Adam ist 17 und schwer krank. Sein Glaube verbietet ihm die lebensrettende Bluttransfusion. Deshalb muss nun das Gericht entscheiden, ob der Minderjährige zu der Behandlung gezwungen werden kann. Das Drama "Kindeswohl" beruht auf dem gleichnamigen Roman von Ian McEwan.

Ein Bub stirbt, wenn er keine Bluttransfusion bekommt, doch seine Religion verbietet es. Drehbuchautor Ian McEwan befasst sich in seinem Bestseller “The Children Act” (2014), der hierzulande unter dem Titel “Kindeswohl” erschien, mit diesem Thema. Richard Eyre hat den Roman gefühlvoll mit Emma Thompson verfilmt, und es ist eine der schönsten Rollen ihrer Karriere. Ab Freitag im Kino.

Kindeswohl: Kurzinhalt zum Film

1989 revolutionierte der sogenannte “Children Act” die britische Gesetzgebung. Darin heißt es: “In jeder Frage der Sorge für die Person eines Kindes […] hat das Wohl des Kindes dem Gericht als oberste Richtschnur zu dienen.” Fiona Maye (Emma Thompson), eine renommierte Richterin am High Court von London, versucht, ihren Beruf gemäß dieses Grundsatzes auszuüben.

Da ist ein siamesisches Zwillingspaar, dessen Eltern die Trennung der beiden Kinder aus religiösen Gründen strikt ablehnen, obwohl dann beide Kinder dem Tod geweiht wären. Wenn dem so sei, argumentieren die Eltern, dann sei dies der Wille Gottes. Fiona Maye ordnet die Operation an und verurteilt so eines der beiden Kinder zum Tod, um das Leben des anderen zu retten.

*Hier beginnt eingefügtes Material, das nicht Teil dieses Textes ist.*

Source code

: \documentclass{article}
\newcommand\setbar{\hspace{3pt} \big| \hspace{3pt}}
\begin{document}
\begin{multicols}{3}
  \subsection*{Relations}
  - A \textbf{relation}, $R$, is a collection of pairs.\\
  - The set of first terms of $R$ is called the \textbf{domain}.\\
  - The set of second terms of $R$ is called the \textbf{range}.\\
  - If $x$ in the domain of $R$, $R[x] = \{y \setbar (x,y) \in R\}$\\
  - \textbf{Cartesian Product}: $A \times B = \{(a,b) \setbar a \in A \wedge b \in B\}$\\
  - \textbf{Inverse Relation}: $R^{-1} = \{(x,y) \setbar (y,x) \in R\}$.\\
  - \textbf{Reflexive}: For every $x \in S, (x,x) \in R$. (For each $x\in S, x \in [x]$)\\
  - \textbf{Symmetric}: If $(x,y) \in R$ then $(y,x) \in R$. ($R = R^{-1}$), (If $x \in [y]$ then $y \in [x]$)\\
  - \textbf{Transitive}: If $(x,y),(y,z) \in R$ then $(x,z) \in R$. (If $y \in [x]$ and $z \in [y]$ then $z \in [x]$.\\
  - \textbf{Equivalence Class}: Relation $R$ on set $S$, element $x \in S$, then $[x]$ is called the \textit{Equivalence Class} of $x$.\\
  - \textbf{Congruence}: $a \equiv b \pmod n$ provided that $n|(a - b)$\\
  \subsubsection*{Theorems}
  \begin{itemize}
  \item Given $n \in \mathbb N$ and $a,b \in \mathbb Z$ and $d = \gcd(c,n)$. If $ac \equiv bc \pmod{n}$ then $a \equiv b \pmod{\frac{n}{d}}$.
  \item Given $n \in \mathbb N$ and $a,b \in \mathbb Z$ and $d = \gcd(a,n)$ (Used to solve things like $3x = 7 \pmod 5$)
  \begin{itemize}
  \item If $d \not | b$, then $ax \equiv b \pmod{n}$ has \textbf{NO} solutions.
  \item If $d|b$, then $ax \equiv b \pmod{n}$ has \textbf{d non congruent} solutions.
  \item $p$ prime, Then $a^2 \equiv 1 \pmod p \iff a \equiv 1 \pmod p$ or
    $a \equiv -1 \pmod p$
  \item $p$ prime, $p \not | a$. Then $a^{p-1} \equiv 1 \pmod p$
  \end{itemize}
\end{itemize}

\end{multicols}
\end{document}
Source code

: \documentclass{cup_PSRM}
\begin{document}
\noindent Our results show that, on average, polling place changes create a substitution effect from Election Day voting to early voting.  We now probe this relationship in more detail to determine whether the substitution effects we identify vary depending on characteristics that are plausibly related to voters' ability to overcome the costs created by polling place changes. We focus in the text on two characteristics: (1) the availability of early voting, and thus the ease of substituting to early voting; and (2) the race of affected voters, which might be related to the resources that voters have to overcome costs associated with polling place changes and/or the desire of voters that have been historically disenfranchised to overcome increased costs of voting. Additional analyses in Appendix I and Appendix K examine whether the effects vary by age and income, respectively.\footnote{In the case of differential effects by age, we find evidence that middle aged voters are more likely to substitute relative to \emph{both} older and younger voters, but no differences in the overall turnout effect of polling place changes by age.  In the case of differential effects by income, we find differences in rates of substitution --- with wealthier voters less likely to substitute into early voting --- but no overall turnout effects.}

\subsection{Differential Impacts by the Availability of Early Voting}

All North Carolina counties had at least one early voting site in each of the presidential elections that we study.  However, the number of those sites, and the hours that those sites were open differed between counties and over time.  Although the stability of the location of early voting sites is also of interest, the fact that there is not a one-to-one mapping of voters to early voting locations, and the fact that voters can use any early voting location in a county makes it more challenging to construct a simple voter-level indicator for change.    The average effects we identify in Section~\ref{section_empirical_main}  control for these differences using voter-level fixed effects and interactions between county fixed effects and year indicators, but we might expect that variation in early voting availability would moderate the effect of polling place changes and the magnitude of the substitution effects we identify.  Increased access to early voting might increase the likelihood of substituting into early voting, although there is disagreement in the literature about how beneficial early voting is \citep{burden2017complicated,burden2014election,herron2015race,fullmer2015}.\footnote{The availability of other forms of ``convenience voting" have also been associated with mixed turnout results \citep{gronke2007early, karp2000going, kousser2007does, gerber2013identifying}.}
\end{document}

Unterdessen ist sie zu Hause mit einer anderen Frage konfrontiert. Ihr Ehemann Jack (Stanley Tucci), der sie immer noch liebt, bittet Fiona eine Affäre mit einer jüngeren Frau abzusegnen, weil er sich in seiner Ehe sexuell vernachlässigt fühlt. Sein Einwurf ist berechtigt, die kinderlose Ehe leidet darunter, dass Fiona ihr Leben der Karriere verschrieben hat. Sollten beide leiden, damit ihre Ehe überleben kann? Oder wäre es menschlicher, einem Partner seine Freiheit zu lassen? Fiona hat jetzt keine Zeit darüber nachzudenken.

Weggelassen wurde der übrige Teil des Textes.